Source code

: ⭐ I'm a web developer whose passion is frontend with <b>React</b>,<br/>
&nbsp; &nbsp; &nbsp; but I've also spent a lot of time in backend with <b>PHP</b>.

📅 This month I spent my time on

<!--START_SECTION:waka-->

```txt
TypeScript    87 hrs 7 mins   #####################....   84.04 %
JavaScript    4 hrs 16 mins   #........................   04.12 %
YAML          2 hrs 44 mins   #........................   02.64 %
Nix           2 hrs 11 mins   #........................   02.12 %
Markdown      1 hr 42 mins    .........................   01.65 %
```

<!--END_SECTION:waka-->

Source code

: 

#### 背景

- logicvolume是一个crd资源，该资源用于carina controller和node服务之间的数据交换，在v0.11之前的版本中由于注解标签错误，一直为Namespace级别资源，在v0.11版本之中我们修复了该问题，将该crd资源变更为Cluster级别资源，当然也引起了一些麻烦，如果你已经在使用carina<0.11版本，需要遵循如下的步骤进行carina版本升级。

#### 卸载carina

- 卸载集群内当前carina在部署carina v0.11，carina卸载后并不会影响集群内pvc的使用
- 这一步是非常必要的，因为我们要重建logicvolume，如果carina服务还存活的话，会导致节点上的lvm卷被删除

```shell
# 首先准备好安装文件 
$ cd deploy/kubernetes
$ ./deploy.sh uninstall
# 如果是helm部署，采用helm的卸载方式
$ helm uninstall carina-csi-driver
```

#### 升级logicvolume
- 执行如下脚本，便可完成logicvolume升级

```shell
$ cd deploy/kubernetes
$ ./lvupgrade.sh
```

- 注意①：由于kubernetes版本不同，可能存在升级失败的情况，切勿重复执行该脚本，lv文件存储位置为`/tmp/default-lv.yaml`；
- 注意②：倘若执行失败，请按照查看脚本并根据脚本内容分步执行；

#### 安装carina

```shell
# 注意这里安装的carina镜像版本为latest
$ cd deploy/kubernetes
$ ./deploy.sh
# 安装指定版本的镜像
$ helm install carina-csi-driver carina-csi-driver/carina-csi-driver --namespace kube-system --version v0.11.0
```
★ ★ ★
▸ ABOUT THIS TASK
Write out every entry again exactly, please, with nothing missing.

▸ RESULT
Source code

: ⭐ I'm a web developer whose passion is frontend with <b>React</b>,<br/>
&nbsp; &nbsp; &nbsp; but I've also spent a lot of time in backend with <b>PHP</b>.

📅 This month I spent my time on

<!--START_SECTION:waka-->

```txt
TypeScript    87 hrs 7 mins   #####################....   84.04 %
JavaScript    4 hrs 16 mins   #........................   04.12 %
YAML          2 hrs 44 mins   #........................   02.64 %
Nix           2 hrs 11 mins   #........................   02.12 %
Markdown      1 hr 42 mins    .........................   01.65 %
```

<!--END_SECTION:waka-->

Source code

: 

#### 背景

- logicvolume是一个crd资源，该资源用于carina controller和node服务之间的数据交换，在v0.11之前的版本中由于注解标签错误，一直为Namespace级别资源，在v0.11版本之中我们修复了该问题，将该crd资源变更为Cluster级别资源，当然也引起了一些麻烦，如果你已经在使用carina<0.11版本，需要遵循如下的步骤进行carina版本升级。

#### 卸载carina

- 卸载集群内当前carina在部署carina v0.11，carina卸载后并不会影响集群内pvc的使用
- 这一步是非常必要的，因为我们要重建logicvolume，如果carina服务还存活的话，会导致节点上的lvm卷被删除

```shell
# 首先准备好安装文件 
$ cd deploy/kubernetes
$ ./deploy.sh uninstall
# 如果是helm部署，采用helm的卸载方式
$ helm uninstall carina-csi-driver
```

#### 升级logicvolume
- 执行如下脚本，便可完成logicvolume升级

```shell
$ cd deploy/kubernetes
$ ./lvupgrade.sh
```

- 注意①：由于kubernetes版本不同，可能存在升级失败的情况，切勿重复执行该脚本，lv文件存储位置为`/tmp/default-lv.yaml`；
- 注意②：倘若执行失败，请按照查看脚本并根据脚本内容分步执行；

#### 安装carina

```shell
# 注意这里安装的carina镜像版本为latest
$ cd deploy/kubernetes
$ ./deploy.sh
# 安装指定版本的镜像
$ helm install carina-csi-driver carina-csi-driver/carina-csi-driver --namespace kube-system --version v0.11.0
```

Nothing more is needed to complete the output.